What about the other health claims of coconut oil?

About 49% of the medium chain fatty acids found in coconut oil is lauric acid. It has been suggested that lauric acid has special antibacterial properties. However, many of the health claims that exist around coconut oil and it’s antimicrobial properties are not yet proven. There are also claims suggesting coconut oil increases metabolism therefore aiding weight loss. Unfortunately, very few studies investigate health benefits of coconut oil, especially when compared to the substantial evidence backing health benefits of mono and polyunsaturates (see part 1). Plus, it is consumed in such low quantities that any impact on microbes or metabolism is likely to be minimal.

Having said this, coconut oil is fine to use in small amounts or as a replacement to other oils in cooking. It can add a tasty nutty flavour to food and the presence of medium chain fatty acids may have a beneficial effect on blood cholesterol. Coconut oil, in particular, is a fat that requires lots more research!

So what fat should I choose?

There are lots of different types of oils and spreads available, and people may use different types for different things.

The biggest difference between butter and different types of spread is the saturated fat content. The graph below demonstrates the amounts of fat present in different types of spreads. (Values have been averaged from commonly used brands but can vary).

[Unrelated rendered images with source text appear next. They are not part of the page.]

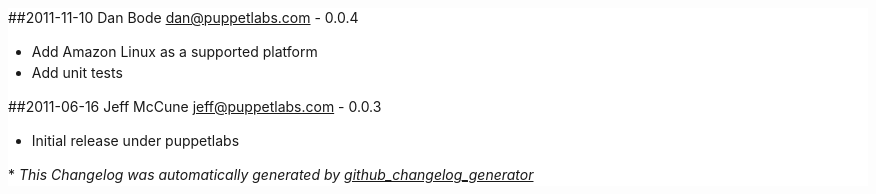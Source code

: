 ##2011-11-10 Dan Bode <dan@puppetlabs.com> - 0.0.4
* Add Amazon Linux as a supported platform
* Add unit tests


##2011-06-16 Jeff McCune <jeff@puppetlabs.com> - 0.0.3
* Initial release under puppetlabs


\* *This Changelog was automatically generated by [github_changelog_generator](https://github.com/github-changelog-generator/github-changelog-generator)*
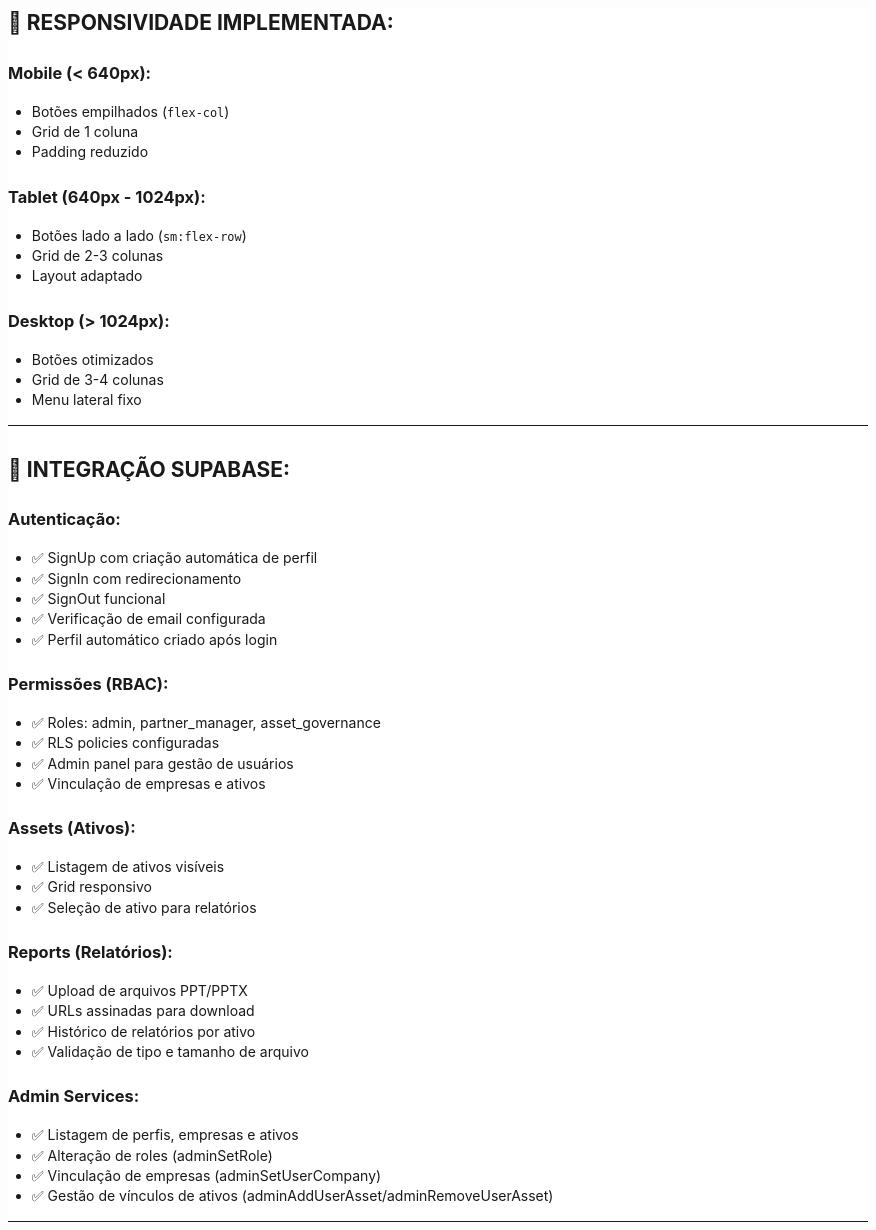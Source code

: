 
## 📱 **RESPONSIVIDADE IMPLEMENTADA:**

### **Mobile (< 640px):**
- Botões empilhados (`flex-col`)
- Grid de 1 coluna
- Padding reduzido

### **Tablet (640px - 1024px):**
- Botões lado a lado (`sm:flex-row`)
- Grid de 2-3 colunas
- Layout adaptado

### **Desktop (> 1024px):**
- Botões otimizados
- Grid de 3-4 colunas
- Menu lateral fixo

---

## 🔧 **INTEGRAÇÃO SUPABASE:**

### **Autenticação:**
- ✅ SignUp com criação automática de perfil
- ✅ SignIn com redirecionamento
- ✅ SignOut funcional
- ✅ Verificação de email configurada
- ✅ Perfil automático criado após login

### **Permissões (RBAC):**
- ✅ Roles: admin, partner_manager, asset_governance
- ✅ RLS policies configuradas
- ✅ Admin panel para gestão de usuários
- ✅ Vinculação de empresas e ativos

### **Assets (Ativos):**
- ✅ Listagem de ativos visíveis
- ✅ Grid responsivo
- ✅ Seleção de ativo para relatórios

### **Reports (Relatórios):**
- ✅ Upload de arquivos PPT/PPTX
- ✅ URLs assinadas para download
- ✅ Histórico de relatórios por ativo
- ✅ Validação de tipo e tamanho de arquivo

### **Admin Services:**
- ✅ Listagem de perfis, empresas e ativos
- ✅ Alteração de roles (adminSetRole)
- ✅ Vinculação de empresas (adminSetUserCompany)
- ✅ Gestão de vínculos de ativos (adminAddUserAsset/adminRemoveUserAsset)

---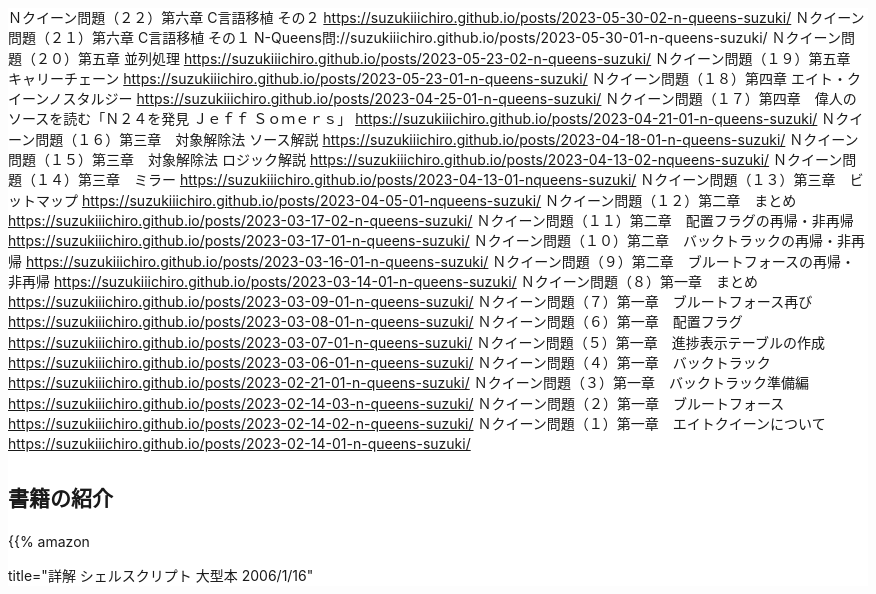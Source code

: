 Ｎクイーン問題（２２）第六章 C言語移植 その２
https://suzukiiichiro.github.io/posts/2023-05-30-02-n-queens-suzuki/
Ｎクイーン問題（２１）第六章 C言語移植 その１
N-Queens問://suzukiiichiro.github.io/posts/2023-05-30-01-n-queens-suzuki/
Ｎクイーン問題（２０）第五章 並列処理
https://suzukiiichiro.github.io/posts/2023-05-23-02-n-queens-suzuki/
Ｎクイーン問題（１９）第五章 キャリーチェーン
https://suzukiiichiro.github.io/posts/2023-05-23-01-n-queens-suzuki/
Ｎクイーン問題（１８）第四章 エイト・クイーンノスタルジー
https://suzukiiichiro.github.io/posts/2023-04-25-01-n-queens-suzuki/
Ｎクイーン問題（１７）第四章　偉人のソースを読む「Ｎ２４を発見 Ｊｅｆｆ Ｓｏｍｅｒｓ」
https://suzukiiichiro.github.io/posts/2023-04-21-01-n-queens-suzuki/
Ｎクイーン問題（１６）第三章　対象解除法 ソース解説
https://suzukiiichiro.github.io/posts/2023-04-18-01-n-queens-suzuki/
Ｎクイーン問題（１５）第三章　対象解除法 ロジック解説
https://suzukiiichiro.github.io/posts/2023-04-13-02-nqueens-suzuki/
Ｎクイーン問題（１４）第三章　ミラー
https://suzukiiichiro.github.io/posts/2023-04-13-01-nqueens-suzuki/
Ｎクイーン問題（１３）第三章　ビットマップ
https://suzukiiichiro.github.io/posts/2023-04-05-01-nqueens-suzuki/
Ｎクイーン問題（１２）第二章　まとめ
https://suzukiiichiro.github.io/posts/2023-03-17-02-n-queens-suzuki/
Ｎクイーン問題（１１）第二章　配置フラグの再帰・非再帰
https://suzukiiichiro.github.io/posts/2023-03-17-01-n-queens-suzuki/
Ｎクイーン問題（１０）第二章　バックトラックの再帰・非再帰
https://suzukiiichiro.github.io/posts/2023-03-16-01-n-queens-suzuki/
Ｎクイーン問題（９）第二章　ブルートフォースの再帰・非再帰
https://suzukiiichiro.github.io/posts/2023-03-14-01-n-queens-suzuki/
Ｎクイーン問題（８）第一章　まとめ
https://suzukiiichiro.github.io/posts/2023-03-09-01-n-queens-suzuki/
Ｎクイーン問題（７）第一章　ブルートフォース再び
https://suzukiiichiro.github.io/posts/2023-03-08-01-n-queens-suzuki/
Ｎクイーン問題（６）第一章　配置フラグ
https://suzukiiichiro.github.io/posts/2023-03-07-01-n-queens-suzuki/
Ｎクイーン問題（５）第一章　進捗表示テーブルの作成
https://suzukiiichiro.github.io/posts/2023-03-06-01-n-queens-suzuki/
Ｎクイーン問題（４）第一章　バックトラック
https://suzukiiichiro.github.io/posts/2023-02-21-01-n-queens-suzuki/
Ｎクイーン問題（３）第一章　バックトラック準備編
https://suzukiiichiro.github.io/posts/2023-02-14-03-n-queens-suzuki/
Ｎクイーン問題（２）第一章　ブルートフォース
https://suzukiiichiro.github.io/posts/2023-02-14-02-n-queens-suzuki/
Ｎクイーン問題（１）第一章　エイトクイーンについて
https://suzukiiichiro.github.io/posts/2023-02-14-01-n-queens-suzuki/




## 書籍の紹介
{{% amazon

title="詳解 シェルスクリプト 大型本  2006/1/16"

Fat spreads comparison image

Which oil and spread you choose is likely to depend on lots of things; taste preference, health benefits, cost, habit etc.

In summary, to choose a fat low in saturates with higher proportions of mono and polyunsaturates is best for heart health, i.e rapeseed/olive oils and spreads. However, if used sparingly (as any fat should be anyway!), fats with higher amounts of saturates (such as butter and coconut oil) can be incorporated as part of a balanced, healthy diet.

It’s important to remember that all oils and spreads are fats, so whatever ones you use should be in small amounts, especially if you’re trying to lose weight.